Median time from surgery to discharge from hospital was 6 days (range 2–41 days) for our patients, which is as long as it is for patients after BM resection without IORT. Dejonckheere et al.[31] compared the mean time to next treatment of patients after BM resection with IORT to patients treated with postoperative SRT to the cavity in a retrospective single center study. They found a significant difference in favor of patients treated with IORT (36 (9 − 94) days) versus patients treated with postoperative SRT (52 (11 − 126) days). We observed a mean time to systemic treatment (TTST) of 31 days (median TTST: 24 days (range 1 -136 days)) in our patient set, which is in line with the results of the quoted study.

Within this retrospective single center study we observed an extremely low rate of RN during FU. With an observed RN rate 2.6% and an estimated RN rate of 3.9% at one year, we report a markedly lower RN rate compared to other published data on focal BM cavity radiotherapy. In the current literature the rates of RN rage from 5 to 25% for patients treated with SRT after resection of BM [3, 20, 32,33,34]. Our comparatively low RN rate could possibly be explained by the relatively small volume of surrounding brain tissue receiving 10 Gy (V10), due to the steep dose gradient of 50 kV x-rays [15]. V10 is an established risk factor for RN in SRT. In our series the mean applicator size was 2.0 cm (range 1.5–4.0 cm), corresponding to a nominal mean V10 of 6.12 cm3 (range 3.08–35.95 cm3). Taking into account relative biological efficacy (RBE) of low energy X-rays, the corresponding mean V10 (RBE) is 12.97 cm3 (range 4.6–48.94 cm3). This data supports the clinical benefit gained from the steep dose gradient of 50 kV x-ray IORT around the resection cavity already described by other groups [10, 35].

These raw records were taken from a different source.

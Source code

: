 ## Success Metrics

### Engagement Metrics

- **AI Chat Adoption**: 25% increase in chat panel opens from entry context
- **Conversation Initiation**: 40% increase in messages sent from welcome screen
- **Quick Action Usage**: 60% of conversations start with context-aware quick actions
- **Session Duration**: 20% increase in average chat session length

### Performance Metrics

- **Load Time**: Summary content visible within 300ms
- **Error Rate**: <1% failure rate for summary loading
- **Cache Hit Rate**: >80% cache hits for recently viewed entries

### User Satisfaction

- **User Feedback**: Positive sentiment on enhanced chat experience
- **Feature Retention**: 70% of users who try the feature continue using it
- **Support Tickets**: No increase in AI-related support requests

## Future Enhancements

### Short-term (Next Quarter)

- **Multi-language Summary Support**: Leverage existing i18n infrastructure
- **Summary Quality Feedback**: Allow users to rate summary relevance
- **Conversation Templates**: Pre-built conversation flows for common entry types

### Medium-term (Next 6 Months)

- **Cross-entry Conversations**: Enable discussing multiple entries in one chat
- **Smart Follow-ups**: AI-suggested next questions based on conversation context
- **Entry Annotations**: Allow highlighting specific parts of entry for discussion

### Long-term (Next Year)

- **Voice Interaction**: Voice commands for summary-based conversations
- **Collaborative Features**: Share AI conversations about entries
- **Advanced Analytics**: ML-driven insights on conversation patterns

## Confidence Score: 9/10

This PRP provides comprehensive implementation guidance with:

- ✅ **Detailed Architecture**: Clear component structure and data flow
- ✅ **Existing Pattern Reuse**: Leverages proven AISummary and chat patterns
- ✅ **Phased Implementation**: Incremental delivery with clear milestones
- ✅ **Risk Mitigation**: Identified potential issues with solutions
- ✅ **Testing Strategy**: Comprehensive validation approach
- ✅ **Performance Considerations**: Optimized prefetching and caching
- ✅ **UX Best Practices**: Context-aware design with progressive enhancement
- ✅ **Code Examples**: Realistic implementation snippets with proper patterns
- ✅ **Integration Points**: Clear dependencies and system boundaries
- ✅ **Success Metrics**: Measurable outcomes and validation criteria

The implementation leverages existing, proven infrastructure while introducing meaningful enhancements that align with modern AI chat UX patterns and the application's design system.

Nevertheless there are some restrictions to the interpretation of our data. As a retrospective study it is subjected to bias due to patient selection and reporting. We treated the majority of our patients within the last two and a half years, which puts a limit to the FU time of this data. Some patients were lost to FU, which is a source of further uncertainty. These effects may be partly balanced by the large number of procedures reported. Thus, the results represent the clinical status of IORT after microsurgical resection of BM, which can be achieved as institutional standard treatment in a university center. Never the less future randomized trials are needed to prove the possible advantages of IORT compared to postoperative SRT scientifically sound, which is also true for the comparison of postoperative stereotactic radiosurgery versus fractionated SRT in the same setting.

Conclusion

After117 procedures IORT as an institutional standard treatment appears to be a safe and appealing way to perform cavity RT after microsurgical resection of BM with low toxicity and excellent LC. For patients with additional systemic tumor burden IORT in this situation holds the chance for an early start of adjacent systemic therapy. Three-monthly FU with MRI is paramount to detect the frequent distant brain failure (DBF) early. In this setting WBI could be avoided for over 80% of the patients in the further course of disease using SRT as effective salvage therapy for DBF.